[Exercise directions]
Output each entry exactly as written.

Data items
^^^^^^^^^^^^^^^^
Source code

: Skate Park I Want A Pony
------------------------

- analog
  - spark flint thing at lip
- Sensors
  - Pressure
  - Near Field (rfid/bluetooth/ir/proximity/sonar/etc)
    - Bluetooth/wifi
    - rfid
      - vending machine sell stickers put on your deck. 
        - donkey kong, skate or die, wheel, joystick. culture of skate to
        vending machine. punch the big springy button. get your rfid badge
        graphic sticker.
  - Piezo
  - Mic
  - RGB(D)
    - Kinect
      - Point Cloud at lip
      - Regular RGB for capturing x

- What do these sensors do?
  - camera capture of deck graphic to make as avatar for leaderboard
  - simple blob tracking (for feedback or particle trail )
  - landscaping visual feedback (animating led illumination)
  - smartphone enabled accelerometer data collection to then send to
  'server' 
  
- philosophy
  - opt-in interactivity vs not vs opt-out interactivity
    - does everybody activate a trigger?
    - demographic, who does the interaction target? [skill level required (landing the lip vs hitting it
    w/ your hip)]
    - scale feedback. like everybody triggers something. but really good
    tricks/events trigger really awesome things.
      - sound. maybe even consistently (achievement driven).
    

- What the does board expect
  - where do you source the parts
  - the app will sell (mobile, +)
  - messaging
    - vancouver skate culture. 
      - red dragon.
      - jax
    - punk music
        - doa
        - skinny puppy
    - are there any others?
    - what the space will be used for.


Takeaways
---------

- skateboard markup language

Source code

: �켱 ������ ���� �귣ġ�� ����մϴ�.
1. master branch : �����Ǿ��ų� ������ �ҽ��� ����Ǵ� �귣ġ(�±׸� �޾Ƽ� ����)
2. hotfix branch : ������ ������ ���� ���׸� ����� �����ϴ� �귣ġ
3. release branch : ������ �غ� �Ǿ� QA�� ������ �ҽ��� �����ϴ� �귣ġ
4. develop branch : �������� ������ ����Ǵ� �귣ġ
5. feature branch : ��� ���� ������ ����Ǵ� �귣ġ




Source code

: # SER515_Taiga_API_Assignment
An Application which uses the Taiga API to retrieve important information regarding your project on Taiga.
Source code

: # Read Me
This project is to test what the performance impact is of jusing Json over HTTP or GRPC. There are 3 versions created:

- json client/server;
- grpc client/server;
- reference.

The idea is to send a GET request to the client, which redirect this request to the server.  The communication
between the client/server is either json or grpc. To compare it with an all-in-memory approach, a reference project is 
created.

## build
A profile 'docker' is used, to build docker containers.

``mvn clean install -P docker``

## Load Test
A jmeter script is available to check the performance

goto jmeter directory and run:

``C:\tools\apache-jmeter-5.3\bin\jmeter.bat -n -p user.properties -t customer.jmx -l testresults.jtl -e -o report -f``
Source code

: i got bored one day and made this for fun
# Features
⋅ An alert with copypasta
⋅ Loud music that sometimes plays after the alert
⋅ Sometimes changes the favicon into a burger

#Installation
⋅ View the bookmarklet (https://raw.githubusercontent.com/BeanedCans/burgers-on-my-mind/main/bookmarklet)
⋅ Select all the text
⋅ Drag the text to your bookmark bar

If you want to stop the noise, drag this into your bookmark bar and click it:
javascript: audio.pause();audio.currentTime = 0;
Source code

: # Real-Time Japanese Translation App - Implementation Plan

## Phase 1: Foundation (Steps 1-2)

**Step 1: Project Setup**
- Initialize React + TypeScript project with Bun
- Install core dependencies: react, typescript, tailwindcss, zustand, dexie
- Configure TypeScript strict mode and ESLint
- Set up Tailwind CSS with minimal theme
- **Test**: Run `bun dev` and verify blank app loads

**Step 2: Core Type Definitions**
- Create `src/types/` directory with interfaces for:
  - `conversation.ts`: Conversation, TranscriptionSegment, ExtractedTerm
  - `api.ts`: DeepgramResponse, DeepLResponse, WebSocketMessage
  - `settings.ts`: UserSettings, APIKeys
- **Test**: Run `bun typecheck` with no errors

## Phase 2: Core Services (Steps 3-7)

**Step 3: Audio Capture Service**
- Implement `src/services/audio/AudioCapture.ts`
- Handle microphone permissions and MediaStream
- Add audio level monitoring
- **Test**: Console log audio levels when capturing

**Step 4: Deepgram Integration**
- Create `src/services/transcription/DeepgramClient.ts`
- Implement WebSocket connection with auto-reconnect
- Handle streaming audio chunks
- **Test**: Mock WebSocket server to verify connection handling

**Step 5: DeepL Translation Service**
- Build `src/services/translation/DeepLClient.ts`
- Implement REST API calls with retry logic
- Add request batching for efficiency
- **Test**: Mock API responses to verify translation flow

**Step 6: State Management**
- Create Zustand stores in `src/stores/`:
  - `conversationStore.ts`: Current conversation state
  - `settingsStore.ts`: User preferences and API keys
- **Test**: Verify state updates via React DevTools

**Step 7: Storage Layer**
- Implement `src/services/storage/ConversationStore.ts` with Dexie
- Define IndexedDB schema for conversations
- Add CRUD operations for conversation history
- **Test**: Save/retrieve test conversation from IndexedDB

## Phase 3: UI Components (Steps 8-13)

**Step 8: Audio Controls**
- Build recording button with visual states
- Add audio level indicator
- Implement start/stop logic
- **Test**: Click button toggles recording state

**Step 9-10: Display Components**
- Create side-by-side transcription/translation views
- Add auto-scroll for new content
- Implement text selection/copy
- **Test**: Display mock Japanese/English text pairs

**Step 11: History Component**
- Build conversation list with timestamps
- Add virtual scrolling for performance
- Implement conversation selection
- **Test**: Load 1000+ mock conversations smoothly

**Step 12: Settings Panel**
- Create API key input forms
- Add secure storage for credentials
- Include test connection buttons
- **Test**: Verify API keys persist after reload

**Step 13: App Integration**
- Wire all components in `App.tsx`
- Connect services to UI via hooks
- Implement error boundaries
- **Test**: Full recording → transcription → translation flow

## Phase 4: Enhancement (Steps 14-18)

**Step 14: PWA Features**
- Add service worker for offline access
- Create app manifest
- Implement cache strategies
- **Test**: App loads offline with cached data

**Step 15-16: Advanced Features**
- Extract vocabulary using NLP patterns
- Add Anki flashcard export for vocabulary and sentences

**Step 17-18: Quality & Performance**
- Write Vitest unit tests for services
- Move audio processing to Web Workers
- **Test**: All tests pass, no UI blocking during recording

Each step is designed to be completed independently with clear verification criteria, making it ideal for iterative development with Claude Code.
^^^^^^^^^^^^^^^^
[Written answer]
Source code

: Skate Park I Want A Pony
------------------------

- analog
  - spark flint thing at lip
- Sensors
  - Pressure
  - Near Field (rfid/bluetooth/ir/proximity/sonar/etc)
    - Bluetooth/wifi
    - rfid
      - vending machine sell stickers put on your deck. 
        - donkey kong, skate or die, wheel, joystick. culture of skate to
        vending machine. punch the big springy button. get your rfid badge
        graphic sticker.
  - Piezo
  - Mic
  - RGB(D)
    - Kinect
      - Point Cloud at lip
      - Regular RGB for capturing x

- What do these sensors do?
  - camera capture of deck graphic to make as avatar for leaderboard
  - simple blob tracking (for feedback or particle trail )
  - landscaping visual feedback (animating led illumination)
  - smartphone enabled accelerometer data collection to then send to
  'server' 
  
- philosophy
  - opt-in interactivity vs not vs opt-out interactivity
    - does everybody activate a trigger?
    - demographic, who does the interaction target? [skill level required (landing the lip vs hitting it
    w/ your hip)]
    - scale feedback. like everybody triggers something. but really good
    tricks/events trigger really awesome things.
      - sound. maybe even consistently (achievement driven).
    

- What the does board expect
  - where do you source the parts
  - the app will sell (mobile, +)
  - messaging
    - vancouver skate culture. 
      - red dragon.
      - jax
    - punk music
        - doa
        - skinny puppy
    - are there any others?
    - what the space will be used for.


Takeaways
---------

- skateboard markup language

Source code

: �켱 ������ ���� �귣ġ�� ����մϴ�.
1. master branch : �����Ǿ��ų� ������ �ҽ��� ����Ǵ� �귣ġ(�±׸� �޾Ƽ� ����)
2. hotfix branch : ������ ������ ���� ���׸� ����� �����ϴ� �귣ġ
3. release branch : ������ �غ� �Ǿ� QA�� ������ �ҽ��� �����ϴ� �귣ġ
4. develop branch : �������� ������ ����Ǵ� �귣ġ
5. feature branch : ��� ���� ������ ����Ǵ� �귣ġ




Source code

: # SER515_Taiga_API_Assignment
An Application which uses the Taiga API to retrieve important information regarding your project on Taiga.
Source code

: # Read Me
This project is to test what the performance impact is of jusing Json over HTTP or GRPC. There are 3 versions created:

- json client/server;
- grpc client/server;
- reference.

The idea is to send a GET request to the client, which redirect this request to the server.  The communication
between the client/server is either json or grpc. To compare it with an all-in-memory approach, a reference project is 
created.

## build
A profile 'docker' is used, to build docker containers.

``mvn clean install -P docker``

## Load Test
A jmeter script is available to check the performance

goto jmeter directory and run:

``C:\tools\apache-jmeter-5.3\bin\jmeter.bat -n -p user.properties -t customer.jmx -l testresults.jtl -e -o report -f``
Source code

: i got bored one day and made this for fun
# Features
⋅ An alert with copypasta
⋅ Loud music that sometimes plays after the alert
⋅ Sometimes changes the favicon into a burger

#Installation
⋅ View the bookmarklet (https://raw.githubusercontent.com/BeanedCans/burgers-on-my-mind/main/bookmarklet)
⋅ Select all the text
⋅ Drag the text to your bookmark bar

If you want to stop the noise, drag this into your bookmark bar and click it:
javascript: audio.pause();audio.currentTime = 0;
Source code

: # Real-Time Japanese Translation App - Implementation Plan

## Phase 1: Foundation (Steps 1-2)

**Step 1: Project Setup**
- Initialize React + TypeScript project with Bun
- Install core dependencies: react, typescript, tailwindcss, zustand, dexie
- Configure TypeScript strict mode and ESLint
- Set up Tailwind CSS with minimal theme
- **Test**: Run `bun dev` and verify blank app loads

**Step 2: Core Type Definitions**
- Create `src/types/` directory with interfaces for:
  - `conversation.ts`: Conversation, TranscriptionSegment, ExtractedTerm
  - `api.ts`: DeepgramResponse, DeepLResponse, WebSocketMessage
  - `settings.ts`: UserSettings, APIKeys
- **Test**: Run `bun typecheck` with no errors

## Phase 2: Core Services (Steps 3-7)

**Step 3: Audio Capture Service**
- Implement `src/services/audio/AudioCapture.ts`
- Handle microphone permissions and MediaStream
- Add audio level monitoring
- **Test**: Console log audio levels when capturing

**Step 4: Deepgram Integration**
- Create `src/services/transcription/DeepgramClient.ts`
- Implement WebSocket connection with auto-reconnect
- Handle streaming audio chunks
- **Test**: Mock WebSocket server to verify connection handling

**Step 5: DeepL Translation Service**
- Build `src/services/translation/DeepLClient.ts`
- Implement REST API calls with retry logic
- Add request batching for efficiency
- **Test**: Mock API responses to verify translation flow

**Step 6: State Management**
- Create Zustand stores in `src/stores/`:
  - `conversationStore.ts`: Current conversation state
  - `settingsStore.ts`: User preferences and API keys
- **Test**: Verify state updates via React DevTools

**Step 7: Storage Layer**
- Implement `src/services/storage/ConversationStore.ts` with Dexie
- Define IndexedDB schema for conversations
- Add CRUD operations for conversation history
- **Test**: Save/retrieve test conversation from IndexedDB

## Phase 3: UI Components (Steps 8-13)

**Step 8: Audio Controls**
- Build recording button with visual states
- Add audio level indicator
- Implement start/stop logic
- **Test**: Click button toggles recording state

**Step 9-10: Display Components**
- Create side-by-side transcription/translation views
- Add auto-scroll for new content
- Implement text selection/copy
- **Test**: Display mock Japanese/English text pairs

**Step 11: History Component**
- Build conversation list with timestamps
- Add virtual scrolling for performance
- Implement conversation selection
- **Test**: Load 1000+ mock conversations smoothly

**Step 12: Settings Panel**
- Create API key input forms
- Add secure storage for credentials
- Include test connection buttons
- **Test**: Verify API keys persist after reload

**Step 13: App Integration**
- Wire all components in `App.tsx`
- Connect services to UI via hooks
- Implement error boundaries
- **Test**: Full recording → transcription → translation flow

## Phase 4: Enhancement (Steps 14-18)

**Step 14: PWA Features**
- Add service worker for offline access
- Create app manifest
- Implement cache strategies
- **Test**: App loads offline with cached data

**Step 15-16: Advanced Features**
- Extract vocabulary using NLP patterns
- Add Anki flashcard export for vocabulary and sentences

**Step 17-18: Quality & Performance**
- Write Vitest unit tests for services
- Move audio processing to Web Workers
- **Test**: All tests pass, no UI blocking during recording

Each step is designed to be completed independently with clear verification criteria, making it ideal for iterative development with Claude Code.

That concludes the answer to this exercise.